Но высочайшую несправедливость по отношению к гению мы проявляем тогда, когда изучаем его мысли в отрыве как друг от друга, так и от созданного им в целом; благодаря подобному подходу легко прийти к заблуждению, что у Шекспира и Аристотеля не так уж много оригинального. Однако Маркс принадлежит к тем исполинам духа, которые объемлют целые эпохи и — перефразируя Т. С. Элиота — заставляют всех предшествующих не только потесниться, но и соизмерять себя с ними. Маркс необозримо многосторонен, но наиболее ярко проявились три аспекта его дарования, которые и создают качество, отличающее все его произведения: он одновременно пророк, ученый и писатель.
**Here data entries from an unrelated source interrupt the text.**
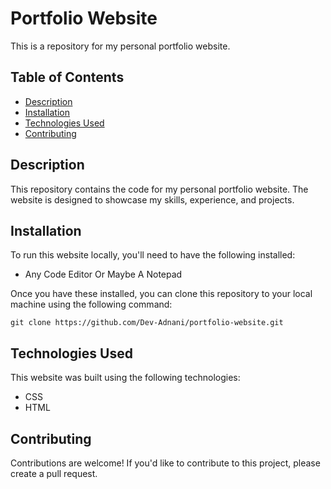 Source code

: # Portfolio Website

This is a repository for my personal portfolio website.

## Table of Contents

- [Description](#description)
- [Installation](#installation)
- [Technologies Used](#technologies-used)
- [Contributing](#contributing)

## Description

This repository contains the code for my personal portfolio website. The website is designed to showcase my skills, experience, and projects.

## Installation

To run this website locally, you'll need to have the following installed:

- Any Code Editor Or Maybe A Notepad

Once you have these installed, you can clone this repository to your local machine using the following command:

```git clone https://github.com/Dev-Adnani/portfolio-website.git```

## Technologies Used

This website was built using the following technologies:

- CSS
- HTML

## Contributing

Contributions are welcome! If you'd like to contribute to this project, please create a pull request.

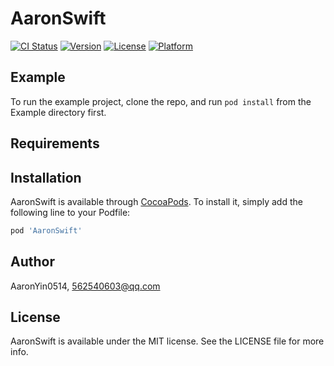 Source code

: # AaronSwift

[![CI Status](https://img.shields.io/travis/AaronYin0514/AaronSwift.svg?style=flat)](https://travis-ci.org/AaronYin0514/AaronSwift)
[![Version](https://img.shields.io/cocoapods/v/AaronSwift.svg?style=flat)](https://cocoapods.org/pods/AaronSwift)
[![License](https://img.shields.io/cocoapods/l/AaronSwift.svg?style=flat)](https://cocoapods.org/pods/AaronSwift)
[![Platform](https://img.shields.io/cocoapods/p/AaronSwift.svg?style=flat)](https://cocoapods.org/pods/AaronSwift)

## Example

To run the example project, clone the repo, and run `pod install` from the Example directory first.

## Requirements

## Installation

AaronSwift is available through [CocoaPods](https://cocoapods.org). To install
it, simply add the following line to your Podfile:

```ruby
pod 'AaronSwift'
```

## Author

AaronYin0514, 562540603@qq.com

## License

AaronSwift is available under the MIT license. See the LICENSE file for more info.
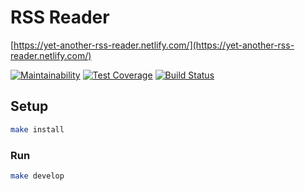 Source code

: # RSS Reader

[https://yet-another-rss-reader.netlify.com/](https://yet-another-rss-reader.netlify.com/)

[![Maintainability](https://api.codeclimate.com/v1/badges/a99a88d28ad37a79dbf6/maintainability)](https://codeclimate.com/github/zogreptile/project-lvl3-s306/maintainability)
[![Test Coverage](https://api.codeclimate.com/v1/badges/a99a88d28ad37a79dbf6/test_coverage)](https://codeclimate.com/github/zogreptile/project-lvl3-s306/test_coverage)
[![Build Status](https://travis-ci.org/zogreptile/project-lvl3-s306.svg?branch=master)](https://travis-ci.org/zogreptile/project-lvl3-s306)

## Setup

```sh
make install
```

### Run

```sh
make develop
```

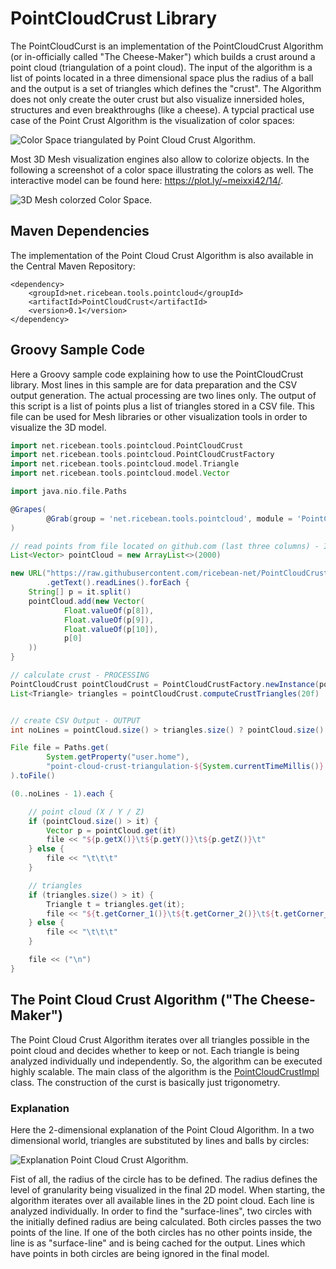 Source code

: # PointCloudCrust Library
The PointCloudCurst is an implementation of the PointCloudCrust Algorithm (or in-officially called "The Cheese-Maker") which builds a crust around a point cloud (triangulation of a point cloud). The input of the algorithm is a list of points located in a three dimensional space plus the radius of a ball and the output is a set of triangles which defines the "crust".
The Algorithm does not only create the outer crust but also visualize innersided holes, structures and even breakthroughs (like a cheese). A typcial practical use case of the Point Crust Algorithm is the visualization of color spaces:

![Color Space triangulated by Point Cloud Crust Algorithm.](https://github.com/ricebean-net/PointCloudCrust/blob/master/docs/point-cloud-crust-algorithm.png "Color Space triangulated by Point Cloud Crust Algorithm.")

Most 3D Mesh visualization engines also allow to colorize objects. In the following a screenshot of a color space illustrating the colors as well. The interactive model can be found here: https://plot.ly/~meixxi42/14/.

![3D Mesh colorzed Color Space.](https://github.com/ricebean-net/PointCloudCrust/blob/master/docs/colorspace.png "3D Mesh colorzed Color Space.")


## Maven Dependencies
The implementation of the Point Cloud Crust Algorithm is also available in the Central Maven Repository:
```
<dependency>
    <groupId>net.ricebean.tools.pointcloud</groupId>
    <artifactId>PointCloudCrust</artifactId>
    <version>0.1</version>
</dependency>
```

## Groovy Sample Code
Here a Groovy sample code explaining how to use the PointCloudCrust library. Most lines in this sample are for data preparation and the CSV output generation. The actual processing are two lines only.
The output of this script is a list of points plus a list of triangles stored in a CSV file. This file can be used for Mesh libraries or other visualization tools in order to visualize the 3D model.

```groovy
import net.ricebean.tools.pointcloud.PointCloudCrust
import net.ricebean.tools.pointcloud.PointCloudCrustFactory
import net.ricebean.tools.pointcloud.model.Triangle
import net.ricebean.tools.pointcloud.model.Vector

import java.nio.file.Paths

@Grapes(
        @Grab(group = 'net.ricebean.tools.pointcloud', module = 'PointCloudCrust', version = '0.1')
)

// read points from file located on github.com (last three columns) - INPUT
List<Vector> pointCloud = new ArrayList<>(2000)

new URL("https://raw.githubusercontent.com/ricebean-net/PointCloudCrust/master/src/test/resources/point_cloud_1.txt")
        .getText().readLines().forEach {
    String[] p = it.split()
    pointCloud.add(new Vector(
            Float.valueOf(p[8]),
            Float.valueOf(p[9]),
            Float.valueOf(p[10]),
            p[0]
    ))
}

// calculate crust - PROCESSING
PointCloudCrust pointCloudCrust = PointCloudCrustFactory.newInstance(pointCloud)
List<Triangle> triangles = pointCloudCrust.computeCrustTriangles(20f)


// create CSV Output - OUTPUT
int noLines = pointCloud.size() > triangles.size() ? pointCloud.size() : triangles.size();

File file = Paths.get(
        System.getProperty("user.home"),
        "point-cloud-crust-triangulation-${System.currentTimeMillis()}.csv"
).toFile()

(0..noLines - 1).each {

    // point cloud (X / Y / Z)
    if (pointCloud.size() > it) {
        Vector p = pointCloud.get(it)
        file << "${p.getX()}\t${p.getY()}\t${p.getZ()}\t"
    } else {
        file << "\t\t\t"
    }

    // triangles
    if (triangles.size() > it) {
        Triangle t = triangles.get(it);
        file << "${t.getCorner_1()}\t${t.getCorner_2()}\t${t.getCorner_3()}\t"
    } else {
        file << "\t\t\t"
    }

    file << ("\n")
}
```

## The Point Cloud Crust Algorithm ("The Cheese-Maker")
The Point Cloud Crust Algorithm iterates over all triangles possible in the point cloud and decides whether to keep or not. Each triangle is being analyzed individually und independently. So, the algorithm can be executed highly scalable. The main class of the algorithm is the [PointCloudCrustImpl](https://github.com/ricebean-net/PointCloudCrust/blob/master/src/main/java/net/ricebean/tools/pointcloud/PointCloudCrustImpl.java) class. The construction of the curst is basically just trigonometry.

### Explanation 
Here the 2-dimensional explanation of the Point Cloud Algorithm. In a two dimensional world, triangles are substituted by lines and balls by circles:

![Explanation Point Cloud Crust Algorithm.](https://github.com/ricebean-net/PointCloudCrust/blob/master/docs/point-cloud-crust-explaination.png "Explanation Point Cloud Crust Algorithm.")


Fist of all, the radius of the circle has to be defined. The radius defines the level of granularity being visualized in the final 2D model.
When starting, the algorithm iterates over all available lines in the 2D point cloud. Each line is analyzed individually. In order to find the "surface-lines", two circles with the initially defined radius are being calculated. Both circles passes the two points of the line. If one of the both circles has no other points inside, the line is  as "surface-line" and is being cached for the output. Lines which have points in both circles are being ignored in the final model.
Вероятно, сам Маркс посмеялся бы от души, услышав о своих пророческих способностях и, коль нелегко стать пророком в своем отечестве, куда тяжелее пророку знать, является ли он таковым, особенно в момент самого пророчества. И все же сегодня он оказывается не только пророком, но и первым пророком мировой значимости и мировых масштабов, чьи предсказания, подобно изречениям всех истинных пророков, выражены поэтическим словом исключительной силы и обоснованы с непоколебимой уверенностью того, кому открыта высшая и окончательная истина.

Эпоха Маркса, когда и крестьянское, и ремесленное хозяйство стремительно трансформировалось в промышленное производство, подчиненное плану и усовершенствованной научной технологии, естественным образом изобиловала пророками, ибо эти коренные перемены в жизни европейских стран сопровождались обнищанием массы крестьян и ремесленников, вынужденных порывать с вековым укладом жизни и привычным образом мышления. Однако никто из этих пророков, за исключением Маркса, не понял, да и не мог понять, ибо ни один из них не обладал столь всесторонне развитым, синтезирующим умом, не столь безоговорочно верил в силу науки и не столь виртуозно использовал ее методы, что все страны, все народы на земле должны подвергать изменению привычный строй жизни, а тем самым и привычные общественные отношения, приводя их в соответствие с процессом неудержимого совершенствования промышленных технологий.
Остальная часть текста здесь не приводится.